Suara berisik di siang bolong sontak mengundang Ibu Ogif keluar dari ruangan dalam. "Kenapa kamu?" dengan nada jengkel, Ibu Ogif memungut helm anaknya.

Tanpa repot-repot menjawab, Ogif masuk kamarnya begitu saja. Gue yang di belakangnya cuma bengong mirip orang goblok kurang kerjaan—meskipun kenyataannya gitu sih.

"Dia kenapa, Adek Than?"

"Gak tau, Tante. Tante yakin kan Ogif dulu lahir normal? Gak ada kerusakan saraf satu pun?" tanya gue, memastikan Ogif tidak punya gangguan kejiwaan. Eits, kan mungkin aja ya. Tidak ada yang tidak mungkin di dunia ini.

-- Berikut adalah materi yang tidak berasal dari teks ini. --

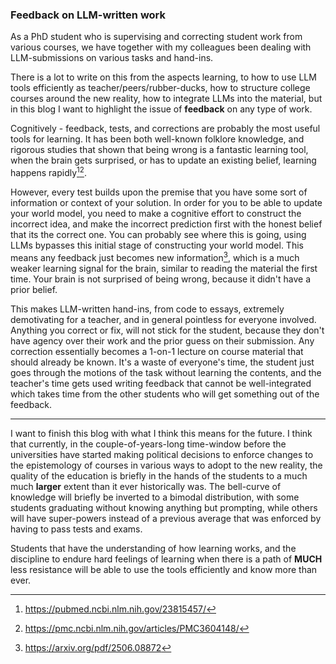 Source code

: ### Feedback on LLM-written work 

As a PhD student who is supervising and correcting student work from various courses, we have together with my colleagues been dealing with LLM-submissions on various tasks and hand-ins. 

There is a lot to write on this from the aspects learning, to how to use LLM tools efficiently as teacher/peers/rubber-ducks, how to structure college courses around the new reality, how to integrate LLMs into the material, but in this blog I want to highlight the issue of **feedback** on any type of work. 

Cognitively - feedback, tests, and corrections are probably the most useful tools for learning. It has been both well-known folklore knowledge, and rigorous studies that shown that being wrong is a fantastic learning tool, when the brain gets surprised, or has to update an existing belief, learning happens rapidly[^2][^3].

However, every test builds upon the premise that you have some sort of information or context of your solution. In order for you to be able to update your world model, you need to make a cognitive effort to construct the incorrect idea, and make the incorrect prediction first with the honest belief that its the correct one.
You can probably see where this is going, using LLMs bypasses this initial stage of constructing your world model. This means any feedback just becomes new information[^1], which is a much weaker learning signal for the brain, similar to reading the material the first time. Your brain is not surprised of being wrong, because it didn't have a prior belief.

This makes LLM-written hand-ins, from code to essays, extremely demotivating for a teacher, and in general pointless for everyone involved. Anything you correct or fix, will not stick for the student, because they don't have agency over their work and the prior guess on their submission. Any correction essentially becomes a 1-on-1 lecture on course material that should already be known. It's a waste of everyone's time, the student just goes through the motions of the task without learning the contents, and the teacher's time gets used writing feedback that cannot be well-integrated which takes time from the other students who will get something out of the feedback.

---

I want to finish this blog with what I think this means for the future. I think that currently, in the couple-of-years-long time-window before the universities have started making political decisions to enforce changes to the epistemology of courses in various ways to adopt to the new reality, the quality of the education is briefly in the hands of the students to a much much **larger** extent than it ever historically was. The bell-curve of knowledge will briefly be inverted to a bimodal distribution, with some students graduating without knowing anything but prompting, while others will have super-powers instead of a previous average that was enforced by having to pass tests and exams.

Students that have the understanding of how learning works, and the discipline to endure hard feelings of learning when there is a path of **MUCH** less resistance will be able to use the tools efficiently and know more than ever.

[^1]: https://arxiv.org/pdf/2506.08872
[^2]: https://pubmed.ncbi.nlm.nih.gov/23815457/
[^3]: https://pmc.ncbi.nlm.nih.gov/articles/PMC3604148/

"Gak sih, semua normal." Entah perasaan gue atau apa, sekilas gue lihat Ibu Ogif tersenyum tipis. Apanya yang lucu coba?

Ah, sudahlah. Mungkin Ogif lagi marah gara-gara tadi. Tapi ya, harusnya gue yang marah. Udah jelas-jelas dia tau kalau gue suka dia. Terus dia? Apa? Ngajakin gue ketemuan sama pacarnya? Tega bener kalau milkir gue sama sekali gak sakit hati.

"Than?"

Panggilan Ibu Ogif berhasil menyadarkan gue dari lamunan gak berguna tadi. "Ya, tante?"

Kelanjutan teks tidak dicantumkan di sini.